Stored data entries:
· · ·

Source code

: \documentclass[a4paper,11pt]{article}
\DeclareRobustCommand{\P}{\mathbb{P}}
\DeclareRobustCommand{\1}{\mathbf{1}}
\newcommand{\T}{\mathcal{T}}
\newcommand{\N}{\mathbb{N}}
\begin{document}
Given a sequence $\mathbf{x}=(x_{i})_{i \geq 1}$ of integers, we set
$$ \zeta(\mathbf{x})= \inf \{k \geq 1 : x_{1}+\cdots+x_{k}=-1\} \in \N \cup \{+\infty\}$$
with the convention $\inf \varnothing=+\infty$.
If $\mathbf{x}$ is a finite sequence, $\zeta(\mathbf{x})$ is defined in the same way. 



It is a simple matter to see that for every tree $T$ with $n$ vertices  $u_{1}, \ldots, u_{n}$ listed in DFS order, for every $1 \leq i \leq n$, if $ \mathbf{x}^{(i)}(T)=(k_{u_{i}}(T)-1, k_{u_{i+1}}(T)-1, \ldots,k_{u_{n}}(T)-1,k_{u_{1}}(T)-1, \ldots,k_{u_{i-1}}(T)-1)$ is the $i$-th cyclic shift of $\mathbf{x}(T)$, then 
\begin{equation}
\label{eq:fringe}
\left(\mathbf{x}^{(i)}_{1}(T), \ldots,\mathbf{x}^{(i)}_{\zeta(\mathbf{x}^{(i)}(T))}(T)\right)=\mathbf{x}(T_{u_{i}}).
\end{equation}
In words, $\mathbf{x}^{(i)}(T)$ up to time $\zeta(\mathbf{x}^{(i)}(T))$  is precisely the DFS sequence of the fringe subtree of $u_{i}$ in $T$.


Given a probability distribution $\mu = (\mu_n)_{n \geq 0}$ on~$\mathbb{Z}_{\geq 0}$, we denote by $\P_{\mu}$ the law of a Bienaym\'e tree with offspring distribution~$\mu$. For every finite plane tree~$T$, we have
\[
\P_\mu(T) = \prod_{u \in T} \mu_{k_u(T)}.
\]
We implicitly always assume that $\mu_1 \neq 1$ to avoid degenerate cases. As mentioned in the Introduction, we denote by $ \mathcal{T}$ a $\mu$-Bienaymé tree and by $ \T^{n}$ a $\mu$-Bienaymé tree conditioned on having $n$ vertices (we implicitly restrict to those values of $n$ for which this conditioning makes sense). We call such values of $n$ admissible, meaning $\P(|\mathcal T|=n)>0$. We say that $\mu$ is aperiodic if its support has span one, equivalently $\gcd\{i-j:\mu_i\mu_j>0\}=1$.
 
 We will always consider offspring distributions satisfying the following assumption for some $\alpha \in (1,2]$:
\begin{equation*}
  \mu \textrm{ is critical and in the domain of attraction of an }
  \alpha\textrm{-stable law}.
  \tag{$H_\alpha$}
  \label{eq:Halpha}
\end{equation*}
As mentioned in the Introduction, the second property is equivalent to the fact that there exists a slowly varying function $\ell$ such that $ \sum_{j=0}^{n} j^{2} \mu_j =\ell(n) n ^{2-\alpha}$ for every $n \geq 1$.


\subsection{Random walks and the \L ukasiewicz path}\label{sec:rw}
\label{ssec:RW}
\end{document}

· · ·

Problem details: Give back every entry, word for word.

Expected answer:
Source code

: \documentclass[a4paper,11pt]{article}
\DeclareRobustCommand{\P}{\mathbb{P}}
\DeclareRobustCommand{\1}{\mathbf{1}}
\newcommand{\T}{\mathcal{T}}
\newcommand{\N}{\mathbb{N}}
\begin{document}
Given a sequence $\mathbf{x}=(x_{i})_{i \geq 1}$ of integers, we set
$$ \zeta(\mathbf{x})= \inf \{k \geq 1 : x_{1}+\cdots+x_{k}=-1\} \in \N \cup \{+\infty\}$$
with the convention $\inf \varnothing=+\infty$.
If $\mathbf{x}$ is a finite sequence, $\zeta(\mathbf{x})$ is defined in the same way. 



It is a simple matter to see that for every tree $T$ with $n$ vertices  $u_{1}, \ldots, u_{n}$ listed in DFS order, for every $1 \leq i \leq n$, if $ \mathbf{x}^{(i)}(T)=(k_{u_{i}}(T)-1, k_{u_{i+1}}(T)-1, \ldots,k_{u_{n}}(T)-1,k_{u_{1}}(T)-1, \ldots,k_{u_{i-1}}(T)-1)$ is the $i$-th cyclic shift of $\mathbf{x}(T)$, then 
\begin{equation}
\label{eq:fringe}
\left(\mathbf{x}^{(i)}_{1}(T), \ldots,\mathbf{x}^{(i)}_{\zeta(\mathbf{x}^{(i)}(T))}(T)\right)=\mathbf{x}(T_{u_{i}}).
\end{equation}
In words, $\mathbf{x}^{(i)}(T)$ up to time $\zeta(\mathbf{x}^{(i)}(T))$  is precisely the DFS sequence of the fringe subtree of $u_{i}$ in $T$.


Given a probability distribution $\mu = (\mu_n)_{n \geq 0}$ on~$\mathbb{Z}_{\geq 0}$, we denote by $\P_{\mu}$ the law of a Bienaym\'e tree with offspring distribution~$\mu$. For every finite plane tree~$T$, we have
\[
\P_\mu(T) = \prod_{u \in T} \mu_{k_u(T)}.
\]
We implicitly always assume that $\mu_1 \neq 1$ to avoid degenerate cases. As mentioned in the Introduction, we denote by $ \mathcal{T}$ a $\mu$-Bienaymé tree and by $ \T^{n}$ a $\mu$-Bienaymé tree conditioned on having $n$ vertices (we implicitly restrict to those values of $n$ for which this conditioning makes sense). We call such values of $n$ admissible, meaning $\P(|\mathcal T|=n)>0$. We say that $\mu$ is aperiodic if its support has span one, equivalently $\gcd\{i-j:\mu_i\mu_j>0\}=1$.
 
 We will always consider offspring distributions satisfying the following assumption for some $\alpha \in (1,2]$:
\begin{equation*}
  \mu \textrm{ is critical and in the domain of attraction of an }
  \alpha\textrm{-stable law}.
  \tag{$H_\alpha$}
  \label{eq:Halpha}
\end{equation*}
As mentioned in the Introduction, the second property is equivalent to the fact that there exists a slowly varying function $\ell$ such that $ \sum_{j=0}^{n} j^{2} \mu_j =\ell(n) n ^{2-\alpha}$ for every $n \geq 1$.


\subsection{Random walks and the \L ukasiewicz path}\label{sec:rw}
\label{ssec:RW}
\end{document}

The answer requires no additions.